Reviews

‘August: Osage County’ Review: When Meryl Streep and Julia Roberts Face Off, We All Win

By  · Published on September 10th, 2013

The dysfunctional family drama can pack it in now, because the genre has reached its zenith with John Wells’ spectacularly entertaining and unsettling August: Osage County. Adapted for the screen from his own Pulitzer Prize-winning play of the same name, Tracy Letts has effectively moved the traumas of the supremely effed up Weston family to the big screen, ensuring that droves of film-goers will be able to reason, well, at least I’m not part of that group just in time for an awards season the film will surely clean up during. Starring a tremendously talented cast, the film hinges on Meryl Streep as maddening matriarch Violet Weston and her control freak daughter Barbara (played by Julia Roberts in one of her finest performances), and the two do not disappoint in the slightest. Despite heavy subject matter (suicide, incest, drug abuse, alcoholism, infidelity, oh my!), the film still includes plenty of humor to keep it humming right along, fully engaging its audience all the way.

Set in – well, you know this – a steamy week or so in August in Oklahoma’s Osage County, the film opens with Weston family patriarch Beverly (Sam Shepard) conducting an interview of the family’s new cook and aide Johnna (Misty Upham). Before the pair can finish the briefing of duties, the volatile Violet comes to after another night of pill-popping, only to stumble down into Beverly’s booze-filled office to offer color commentary and first class slurring. She’s a wreck, through and through, and it’s no surprise that Beverly finally feels the need to hire on someone to help run the household.

It’s also no surprise when Beverly goes missing and eventually turns up dead – after all, he had to get away from Violet somehow.

Beverly’s death soon draws the rest of the Weston family together – including daughters Barbara (Roberts), Ivy (Julianne Nicholson), and Karen (Juliette Lewis), along with Karen’s creepy fiancée Steve (Dermot Mulroney), Barbara’s daughter Jean (Abigail Breslin) and estranged husband Bill (Ewan McGregor), and the extended Aiken clan (Margo Martindale, Chris Cooper, and Benedict Cumberbatch) – and the rest of August: Osage County centers on the slings and arrows (and sticks and stones and words) the family manages to lob at each other as they rattle around the big, broken house they call a home. No one gets out unscathed and there are plenty of secrets to go around.
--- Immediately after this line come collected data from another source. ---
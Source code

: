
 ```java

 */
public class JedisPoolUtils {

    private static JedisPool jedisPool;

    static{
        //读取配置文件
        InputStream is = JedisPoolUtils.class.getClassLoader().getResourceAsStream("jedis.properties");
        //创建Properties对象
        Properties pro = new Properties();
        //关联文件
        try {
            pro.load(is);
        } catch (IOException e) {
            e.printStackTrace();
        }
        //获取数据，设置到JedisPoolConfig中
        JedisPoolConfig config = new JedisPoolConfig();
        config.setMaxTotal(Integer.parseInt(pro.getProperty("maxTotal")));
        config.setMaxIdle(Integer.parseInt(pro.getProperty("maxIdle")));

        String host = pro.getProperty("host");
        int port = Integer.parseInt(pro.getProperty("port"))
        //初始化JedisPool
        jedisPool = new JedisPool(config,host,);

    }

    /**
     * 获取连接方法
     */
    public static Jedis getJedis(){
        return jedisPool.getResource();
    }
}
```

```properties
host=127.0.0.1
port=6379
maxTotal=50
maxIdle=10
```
If Violet Weston is anything, it’s unfiltered, and her taste for prescription drugs (downers, specifically) means that her panache for running her mouth (and ruining plenty with it) is on full display almost all the time. As eldest daughter Barbara, Roberts is brittle and sharp-eyed, and her steady spiral downward from measured outsider to destroyed daughter is something to watch and marvel at. The film is unabashedly a dance between Streep and Roberts, but its already high performance watermark is only elevated by a heartbreaking performance by Nicholson, a weirdly funny turn by Mulroney, and the revelation of an entirely new side of Cumberbatch (he’s about as from Khan as it gets here).

August: Osage County is quite clearly based on a stage work, and while Wells and Letts occasionally take their characters outside the confines of the country home, the best stuff happens inside its clapboard walls. The film reaches its peak during a post-funeral dinner scene that finally puts all of the production’s major characters in one room, at one time, and with plenty of simmering emotions and resentments to ensure a major blowout. Doped up on any number of her various medications, Violet pushes and prods each member of her family to breaking points before pulling back just enough to get the laughs flowing again – rinse, repeat, the cycle is nearly endless even as its ruthlessly entertaining. The entirety of August: Osage County could take place around that cursed dinner table, and it would still be one the most engaging and finely tuned films of its kind.

Crisp, cracking, and increasingly more bruising with each passing minute, August: Osage County is an actor’s movie about a distressing series of events that still manages to be accessible and amusing. An instant classic of its genre, August: Osage County will be enjoyed for years to come by people who like to gawk at both sterling performances and stirring family troubles.

The Upside: Another solid performance from Streep, a career best from Roberts, a beautifully open turn from Nicholson, cracking dialogue, unexpected humor, and one of the best dinner-set knock-down-drag-out family arguments ever put to screen.

The Downside: Gustavo Santaolallaa’s score is disappointingly bland, occasionally over-the-top, and an ending that should have its last three minutes hacked right off.

On the Side: Andrea Riseborough was originally cast as Karen.